El matemático Terence Tao ya había advertido de un riesgo incómodo: los sistemas autónomos de IA podrían generar soluciones complejas y verificarlas sin que nadie inspeccione los pasos intermedios. Eso podría ocultar descubrimientos valiosos, pero también errores sutiles.
El reto, por tanto, no consiste solo en automatizar pruebas. Consiste en que los desarrolladores y auditores puedan leerlas, interpretarlas y detectar cuándo una especificación no describe el comportamiento real del contrato. La economía de la verificación formal en DeFi podría cambiar si la IA resuelve ese cuello de botella, aunque adaptar un sistema de investigación a software de producción sigue siendo un paso pendiente.
La seguridad de Ethereum no depende solo de escribir más pruebas, sino de definir con precisión qué deben demostrar.

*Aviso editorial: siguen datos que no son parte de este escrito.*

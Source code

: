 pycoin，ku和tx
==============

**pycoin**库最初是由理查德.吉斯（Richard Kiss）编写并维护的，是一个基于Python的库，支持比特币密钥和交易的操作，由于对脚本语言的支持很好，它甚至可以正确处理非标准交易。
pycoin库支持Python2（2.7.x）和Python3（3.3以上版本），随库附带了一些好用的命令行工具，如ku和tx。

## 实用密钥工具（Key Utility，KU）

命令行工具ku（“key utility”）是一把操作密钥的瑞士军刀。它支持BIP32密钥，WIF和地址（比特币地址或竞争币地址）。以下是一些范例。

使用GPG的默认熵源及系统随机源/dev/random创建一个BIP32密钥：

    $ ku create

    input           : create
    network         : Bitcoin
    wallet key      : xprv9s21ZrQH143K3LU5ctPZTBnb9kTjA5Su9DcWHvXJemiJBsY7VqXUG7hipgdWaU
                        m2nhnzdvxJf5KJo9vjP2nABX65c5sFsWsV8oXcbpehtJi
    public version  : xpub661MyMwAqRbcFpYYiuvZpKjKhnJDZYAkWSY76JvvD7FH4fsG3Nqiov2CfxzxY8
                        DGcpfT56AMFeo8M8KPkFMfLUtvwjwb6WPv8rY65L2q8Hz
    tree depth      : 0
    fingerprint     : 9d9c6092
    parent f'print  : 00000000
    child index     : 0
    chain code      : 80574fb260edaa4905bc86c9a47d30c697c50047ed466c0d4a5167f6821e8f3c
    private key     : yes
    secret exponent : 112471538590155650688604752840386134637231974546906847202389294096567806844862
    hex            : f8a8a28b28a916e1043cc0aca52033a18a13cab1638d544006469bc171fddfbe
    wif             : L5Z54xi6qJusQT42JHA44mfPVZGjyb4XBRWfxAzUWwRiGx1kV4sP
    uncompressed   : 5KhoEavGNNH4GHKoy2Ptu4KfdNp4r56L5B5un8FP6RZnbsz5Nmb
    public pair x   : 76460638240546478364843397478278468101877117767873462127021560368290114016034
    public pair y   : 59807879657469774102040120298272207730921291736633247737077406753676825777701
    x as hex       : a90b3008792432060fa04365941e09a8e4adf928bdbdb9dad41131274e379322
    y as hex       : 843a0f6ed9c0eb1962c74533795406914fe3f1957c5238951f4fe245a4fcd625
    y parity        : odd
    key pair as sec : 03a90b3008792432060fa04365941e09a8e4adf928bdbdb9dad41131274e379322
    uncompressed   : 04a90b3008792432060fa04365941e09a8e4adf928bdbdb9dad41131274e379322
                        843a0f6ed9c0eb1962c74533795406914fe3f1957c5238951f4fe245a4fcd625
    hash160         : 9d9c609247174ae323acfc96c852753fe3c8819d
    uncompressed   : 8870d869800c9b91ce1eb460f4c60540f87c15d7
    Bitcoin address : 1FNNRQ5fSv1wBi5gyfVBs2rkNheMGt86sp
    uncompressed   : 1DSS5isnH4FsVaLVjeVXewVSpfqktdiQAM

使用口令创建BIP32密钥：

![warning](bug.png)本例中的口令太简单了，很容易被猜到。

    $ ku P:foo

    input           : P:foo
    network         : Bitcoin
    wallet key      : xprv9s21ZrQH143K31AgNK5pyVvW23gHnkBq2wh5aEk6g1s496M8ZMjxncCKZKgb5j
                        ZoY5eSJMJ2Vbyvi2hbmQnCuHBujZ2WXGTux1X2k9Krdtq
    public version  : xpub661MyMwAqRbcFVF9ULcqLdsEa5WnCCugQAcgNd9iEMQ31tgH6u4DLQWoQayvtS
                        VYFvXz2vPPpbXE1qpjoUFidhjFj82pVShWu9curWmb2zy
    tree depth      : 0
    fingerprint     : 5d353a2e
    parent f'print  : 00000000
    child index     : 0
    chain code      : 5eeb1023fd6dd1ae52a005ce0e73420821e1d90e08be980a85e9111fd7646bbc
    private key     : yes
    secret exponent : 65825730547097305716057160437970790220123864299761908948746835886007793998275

Por qué la verificación formal se ha vuelto urgente en DeFi
El anuncio de OpenAI aterriza en un año complicado para la seguridad de las finanzas descentralizadas. 2026 ha estado marcado por exploits en protocolos, con pérdidas que han vuelto a poner el foco en la calidad del código. No se trata de un fallo de Ethereum como red, sino de los programas que se ejecutan sobre ella. El foco ya no está en si Ethereum funciona, sino en cómo se audita lo que corre encima.
La historia de Ethereum ayuda a entender la necesidad. El ataque a The DAO en 2016, un proyecto de inversión descentralizada, obligó a una bifurcación de la red y demostró que un solo fallo en un contrato puede arrastrar miles de millones. Desde entonces, el ecosistema creció: primero con el DeFi summer de 2020 y más tarde con la prueba de participación en 2022, que convirtió la seguridad del staking en una cuestión de capital depositado. La evolución no ha sido solo técnica: también ha cambiado la escala del capital en riesgo.
Mi lectura es prudente. La verificación formal asistida por IA puede rebajar costes y ampliar su uso, pero no elimina el riesgo humano de especificar mal lo que se quiere probar. Tampoco puede evitar vulnerabilidades derivadas de oráculos mal diseñados, cambios de parámetros o interacciones entre contratos que nadie anticipó. La advertencia de Tao apunta a una contradicción real: cuantas más pruebas se generan de forma automática, menos personas entienden qué demuestran. Dicho de otro modo, la IA no reemplaza el criterio del auditor; lo amplifica, siempre que el auditor sepa qué está mirando.
El siguiente paso será ver si los equipos de investigación como el de OpenAI logran empaquetar estos sistemas para que un auditor medio pueda usarlos sin ser matemático. Si lo consiguen, la auditoría de smart contracts dejará de ser un lujo reservado a grandes protocolos. Si no, la brecha entre investigación y producción seguirá abierta.